Directions: Within the records below, find each line that holds the string "taxdump", then copy it.
──────────
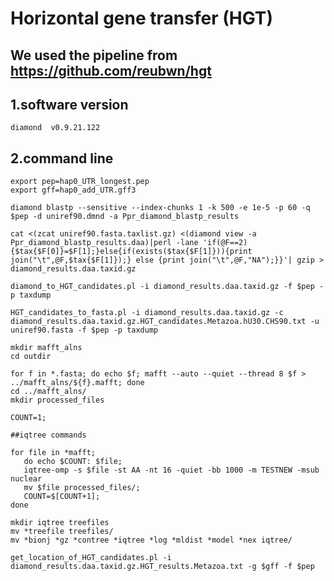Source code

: # Horizontal gene transfer (HGT) 
## We used the pipeline from https://github.com/reubwn/hgt
## 1.software version
    diamond  v0.9.21.122
## 2.command line      
    export pep=hap0_UTR_longest.pep
    export gff=hap0_add_UTR.gff3
    
    diamond blastp --sensitive --index-chunks 1 -k 500 -e 1e-5 -p 60 -q $pep -d uniref90.dmnd -a Ppr_diamond_blastp_results
    
    cat <(zcat uniref90.fasta.taxlist.gz) <(diamond view -a Ppr_diamond_blastp_results.daa)|perl -lane 'if(@F==2){$tax{$F[0]}=$F[1];}else{if(exists($tax{$F[1]})){print join("\t",@F,$tax{$F[1]});} else {print join("\t",@F,"NA");}}'| gzip > diamond_results.daa.taxid.gz
    
    diamond_to_HGT_candidates.pl -i diamond_results.daa.taxid.gz -f $pep -p taxdump
    
    HGT_candidates_to_fasta.pl -i diamond_results.daa.taxid.gz -c diamond_results.daa.taxid.gz.HGT_candidates.Metazoa.hU30.CHS90.txt -u uniref90.fasta -f $pep -p taxdump
    
    mkdir mafft_alns
    cd outdir
    
    for f in *.fasta; do echo $f; mafft --auto --quiet --thread 8 $f > ../mafft_alns/${f}.mafft; done
    cd ../mafft_alns/
    mkdir processed_files
    
    COUNT=1;
    
    ##iqtree commands
    
    for file in *mafft;
       do echo $COUNT: $file;
       iqtree-omp -s $file -st AA -nt 16 -quiet -bb 1000 -m TESTNEW -msub nuclear
       mv $file processed_files/;
       COUNT=$[COUNT+1];
    done
    
    mkdir iqtree treefiles
    mv *treefile treefiles/
    mv *bionj *gz *contree *iqtree *log *mldist *model *nex iqtree/
    
    get_location_of_HGT_candidates.pl -i diamond_results.daa.taxid.gz.HGT_results.Metazoa.txt -g $gff -f $pep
──────────
Solved problem:
    diamond_to_HGT_candidates.pl -i diamond_results.daa.taxid.gz -f $pep -p taxdump
    HGT_candidates_to_fasta.pl -i diamond_results.daa.taxid.gz -c diamond_results.daa.taxid.gz.HGT_candidates.Metazoa.hU30.CHS90.txt -u uniref90.fasta -f $pep -p taxdump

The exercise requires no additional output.